Segment Start: EXTRACTED ENTRIES

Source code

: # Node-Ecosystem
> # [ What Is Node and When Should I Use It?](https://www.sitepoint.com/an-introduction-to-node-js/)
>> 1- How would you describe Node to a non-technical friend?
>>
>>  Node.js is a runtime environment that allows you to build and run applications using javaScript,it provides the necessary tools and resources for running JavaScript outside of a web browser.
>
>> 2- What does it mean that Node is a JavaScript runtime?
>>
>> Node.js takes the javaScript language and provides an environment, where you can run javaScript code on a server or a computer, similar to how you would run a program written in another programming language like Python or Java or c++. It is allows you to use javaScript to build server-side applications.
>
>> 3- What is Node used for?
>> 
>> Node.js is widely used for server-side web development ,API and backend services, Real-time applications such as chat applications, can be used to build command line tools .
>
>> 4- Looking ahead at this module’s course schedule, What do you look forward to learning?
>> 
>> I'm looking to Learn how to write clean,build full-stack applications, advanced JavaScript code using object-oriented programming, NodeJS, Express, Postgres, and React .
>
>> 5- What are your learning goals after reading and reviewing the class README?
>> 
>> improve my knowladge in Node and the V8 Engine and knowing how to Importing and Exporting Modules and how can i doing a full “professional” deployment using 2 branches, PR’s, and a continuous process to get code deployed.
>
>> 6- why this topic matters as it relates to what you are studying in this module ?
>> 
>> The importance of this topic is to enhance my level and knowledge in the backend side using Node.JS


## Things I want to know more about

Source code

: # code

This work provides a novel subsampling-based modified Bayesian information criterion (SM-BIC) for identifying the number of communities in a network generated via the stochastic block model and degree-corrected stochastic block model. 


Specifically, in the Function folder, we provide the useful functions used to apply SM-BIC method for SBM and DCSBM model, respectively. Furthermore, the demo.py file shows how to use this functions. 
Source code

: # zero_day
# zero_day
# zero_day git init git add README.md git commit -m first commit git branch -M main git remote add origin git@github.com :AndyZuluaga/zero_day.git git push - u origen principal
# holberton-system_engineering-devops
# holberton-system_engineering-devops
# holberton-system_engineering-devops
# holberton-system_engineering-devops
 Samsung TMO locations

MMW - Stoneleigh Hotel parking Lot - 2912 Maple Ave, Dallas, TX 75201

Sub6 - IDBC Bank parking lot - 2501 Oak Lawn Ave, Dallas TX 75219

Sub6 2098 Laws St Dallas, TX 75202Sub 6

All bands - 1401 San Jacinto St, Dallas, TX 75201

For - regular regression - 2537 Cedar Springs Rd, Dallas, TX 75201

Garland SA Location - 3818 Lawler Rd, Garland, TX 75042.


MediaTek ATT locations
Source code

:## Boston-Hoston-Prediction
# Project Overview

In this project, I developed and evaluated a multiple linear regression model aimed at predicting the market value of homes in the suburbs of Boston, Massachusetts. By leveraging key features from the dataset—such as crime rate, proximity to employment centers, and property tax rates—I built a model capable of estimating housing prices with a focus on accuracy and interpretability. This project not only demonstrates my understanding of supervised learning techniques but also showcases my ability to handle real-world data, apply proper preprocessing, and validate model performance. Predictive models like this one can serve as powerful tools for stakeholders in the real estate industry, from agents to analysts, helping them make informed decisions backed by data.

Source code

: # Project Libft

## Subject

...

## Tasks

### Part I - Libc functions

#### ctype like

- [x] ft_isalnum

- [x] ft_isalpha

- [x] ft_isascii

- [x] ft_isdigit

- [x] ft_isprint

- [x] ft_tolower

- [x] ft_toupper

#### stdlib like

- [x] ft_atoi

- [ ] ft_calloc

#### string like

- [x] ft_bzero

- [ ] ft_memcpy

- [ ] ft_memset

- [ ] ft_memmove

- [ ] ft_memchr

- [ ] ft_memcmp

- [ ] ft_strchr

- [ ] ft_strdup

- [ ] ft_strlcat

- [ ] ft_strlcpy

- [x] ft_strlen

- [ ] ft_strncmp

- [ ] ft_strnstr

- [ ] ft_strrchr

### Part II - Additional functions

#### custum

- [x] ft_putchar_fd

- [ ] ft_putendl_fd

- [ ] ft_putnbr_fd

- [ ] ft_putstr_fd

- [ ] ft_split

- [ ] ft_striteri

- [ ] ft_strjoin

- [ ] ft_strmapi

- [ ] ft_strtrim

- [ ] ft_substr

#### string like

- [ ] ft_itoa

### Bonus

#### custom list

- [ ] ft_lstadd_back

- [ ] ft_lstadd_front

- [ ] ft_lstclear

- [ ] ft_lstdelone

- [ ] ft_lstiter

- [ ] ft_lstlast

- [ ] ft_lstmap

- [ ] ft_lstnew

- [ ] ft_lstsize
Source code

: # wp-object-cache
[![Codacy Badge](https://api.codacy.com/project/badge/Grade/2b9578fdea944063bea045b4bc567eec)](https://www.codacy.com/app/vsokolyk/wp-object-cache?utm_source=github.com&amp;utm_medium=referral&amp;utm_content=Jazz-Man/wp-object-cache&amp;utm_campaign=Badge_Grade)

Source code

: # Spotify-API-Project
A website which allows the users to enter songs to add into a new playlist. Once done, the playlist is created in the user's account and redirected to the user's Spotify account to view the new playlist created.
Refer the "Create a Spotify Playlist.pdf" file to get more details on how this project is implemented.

Segment End: EXTRACTED ENTRIES

# [PROBLEM DETAILS]
Which lines of the data above contain the string "cache"? Copy each of them.

# [EXERCISE OUTPUT]
: # wp-object-cache
[![Codacy Badge](https://api.codacy.com/project/badge/Grade/2b9578fdea944063bea045b4bc567eec)](https://www.codacy.com/app/vsokolyk/wp-object-cache?utm_source=github.com&amp;utm_medium=referral&amp;utm_content=Jazz-Man/wp-object-cache&amp;utm_campaign=Badge_Grade)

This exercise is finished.